Your answer must hold only the lines below from the line containing "on executables, or even on web services." through the line containing "Alterações que envolvam", each reproduced exactly.

::: TASK INPUTS :::

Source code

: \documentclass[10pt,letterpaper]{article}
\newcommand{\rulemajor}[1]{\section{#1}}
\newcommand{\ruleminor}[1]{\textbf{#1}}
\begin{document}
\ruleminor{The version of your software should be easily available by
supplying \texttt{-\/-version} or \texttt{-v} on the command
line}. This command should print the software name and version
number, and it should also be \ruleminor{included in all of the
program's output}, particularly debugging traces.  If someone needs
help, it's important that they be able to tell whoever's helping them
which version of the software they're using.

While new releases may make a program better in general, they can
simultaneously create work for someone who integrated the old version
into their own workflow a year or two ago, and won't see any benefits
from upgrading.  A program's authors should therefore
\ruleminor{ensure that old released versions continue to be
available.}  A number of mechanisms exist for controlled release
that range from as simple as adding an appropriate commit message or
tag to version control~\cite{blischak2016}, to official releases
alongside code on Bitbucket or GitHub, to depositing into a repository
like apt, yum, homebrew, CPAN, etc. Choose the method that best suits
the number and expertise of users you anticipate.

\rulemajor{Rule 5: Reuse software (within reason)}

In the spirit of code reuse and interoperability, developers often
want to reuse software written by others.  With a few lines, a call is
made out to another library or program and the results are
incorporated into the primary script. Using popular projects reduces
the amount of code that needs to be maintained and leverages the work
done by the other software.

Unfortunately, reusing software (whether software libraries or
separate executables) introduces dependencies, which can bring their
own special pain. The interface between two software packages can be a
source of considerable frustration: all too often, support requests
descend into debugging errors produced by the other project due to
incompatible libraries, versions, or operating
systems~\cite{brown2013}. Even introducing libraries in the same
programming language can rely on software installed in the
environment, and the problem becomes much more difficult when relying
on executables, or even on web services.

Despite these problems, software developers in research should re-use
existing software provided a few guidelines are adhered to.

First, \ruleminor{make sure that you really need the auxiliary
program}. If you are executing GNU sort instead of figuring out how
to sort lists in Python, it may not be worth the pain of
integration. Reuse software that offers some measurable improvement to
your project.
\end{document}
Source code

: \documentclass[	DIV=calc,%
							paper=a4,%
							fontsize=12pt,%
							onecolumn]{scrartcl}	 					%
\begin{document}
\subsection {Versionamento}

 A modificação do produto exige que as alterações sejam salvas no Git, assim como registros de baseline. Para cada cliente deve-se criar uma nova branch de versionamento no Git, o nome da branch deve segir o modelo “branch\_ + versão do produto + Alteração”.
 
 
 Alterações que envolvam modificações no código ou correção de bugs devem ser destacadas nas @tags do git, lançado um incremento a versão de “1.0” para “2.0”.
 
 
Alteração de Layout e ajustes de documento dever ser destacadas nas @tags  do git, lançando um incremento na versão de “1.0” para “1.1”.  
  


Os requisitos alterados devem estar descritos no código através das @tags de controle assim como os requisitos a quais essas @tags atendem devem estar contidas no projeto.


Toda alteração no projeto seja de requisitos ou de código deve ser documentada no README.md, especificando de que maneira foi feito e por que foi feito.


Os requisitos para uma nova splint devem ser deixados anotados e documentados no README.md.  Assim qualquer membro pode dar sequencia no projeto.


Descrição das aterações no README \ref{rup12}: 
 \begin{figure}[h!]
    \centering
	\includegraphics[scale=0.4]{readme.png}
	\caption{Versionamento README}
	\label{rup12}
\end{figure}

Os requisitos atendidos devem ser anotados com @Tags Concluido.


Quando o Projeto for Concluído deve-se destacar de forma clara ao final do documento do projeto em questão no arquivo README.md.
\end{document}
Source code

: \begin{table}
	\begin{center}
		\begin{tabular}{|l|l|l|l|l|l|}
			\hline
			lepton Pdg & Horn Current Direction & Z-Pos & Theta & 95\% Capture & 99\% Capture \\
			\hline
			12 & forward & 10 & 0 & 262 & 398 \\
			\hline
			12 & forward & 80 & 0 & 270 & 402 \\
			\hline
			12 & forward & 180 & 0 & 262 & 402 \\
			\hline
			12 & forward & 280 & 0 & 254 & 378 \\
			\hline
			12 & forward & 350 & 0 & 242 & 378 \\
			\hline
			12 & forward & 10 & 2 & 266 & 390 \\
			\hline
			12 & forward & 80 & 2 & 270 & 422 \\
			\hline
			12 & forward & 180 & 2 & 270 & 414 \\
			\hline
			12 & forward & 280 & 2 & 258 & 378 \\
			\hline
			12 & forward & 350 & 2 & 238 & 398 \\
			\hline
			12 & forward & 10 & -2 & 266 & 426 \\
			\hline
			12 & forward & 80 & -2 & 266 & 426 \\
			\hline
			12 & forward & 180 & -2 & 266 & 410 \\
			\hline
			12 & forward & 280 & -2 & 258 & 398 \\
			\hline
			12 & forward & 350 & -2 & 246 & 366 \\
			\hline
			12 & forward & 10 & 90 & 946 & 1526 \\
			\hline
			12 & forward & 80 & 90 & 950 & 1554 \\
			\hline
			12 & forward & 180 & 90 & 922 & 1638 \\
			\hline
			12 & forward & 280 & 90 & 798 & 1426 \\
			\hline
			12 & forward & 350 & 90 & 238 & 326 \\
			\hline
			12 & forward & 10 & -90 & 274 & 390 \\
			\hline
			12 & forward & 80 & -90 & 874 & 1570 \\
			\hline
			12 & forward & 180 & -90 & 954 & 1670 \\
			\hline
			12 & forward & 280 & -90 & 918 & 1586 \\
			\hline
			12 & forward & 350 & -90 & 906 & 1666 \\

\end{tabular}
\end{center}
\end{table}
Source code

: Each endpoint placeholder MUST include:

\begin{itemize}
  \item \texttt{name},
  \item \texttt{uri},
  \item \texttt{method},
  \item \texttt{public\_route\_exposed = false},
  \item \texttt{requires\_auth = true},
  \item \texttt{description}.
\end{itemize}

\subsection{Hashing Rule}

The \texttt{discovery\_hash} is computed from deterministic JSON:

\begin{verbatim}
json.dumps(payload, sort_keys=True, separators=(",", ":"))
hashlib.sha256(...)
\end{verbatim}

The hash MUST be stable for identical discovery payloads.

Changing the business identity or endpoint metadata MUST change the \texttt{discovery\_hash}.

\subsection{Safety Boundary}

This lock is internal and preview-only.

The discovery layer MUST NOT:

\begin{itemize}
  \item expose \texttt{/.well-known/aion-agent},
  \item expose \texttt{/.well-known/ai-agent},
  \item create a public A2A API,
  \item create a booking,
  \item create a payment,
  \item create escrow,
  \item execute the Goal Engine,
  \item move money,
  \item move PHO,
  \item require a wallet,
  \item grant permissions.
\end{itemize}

:::

RESPONSE TO THE EXERCISE:
on executables, or even on web services.

Despite these problems, software developers in research should re-use
existing software provided a few guidelines are adhered to.

First, \ruleminor{make sure that you really need the auxiliary
program}. If you are executing GNU sort instead of figuring out how
to sort lists in Python, it may not be worth the pain of
integration. Reuse software that offers some measurable improvement to
your project.
\end{document}
Source code

: \documentclass[	DIV=calc,%
							paper=a4,%
							fontsize=12pt,%
							onecolumn]{scrartcl}	 					%
\begin{document}
\subsection {Versionamento}

 A modificação do produto exige que as alterações sejam salvas no Git, assim como registros de baseline. Para cada cliente deve-se criar uma nova branch de versionamento no Git, o nome da branch deve segir o modelo “branch\_ + versão do produto + Alteração”.
 
 
 Alterações que envolvam modificações no código ou correção de bugs devem ser destacadas nas @tags do git, lançado um incremento a versão de “1.0” para “2.0”.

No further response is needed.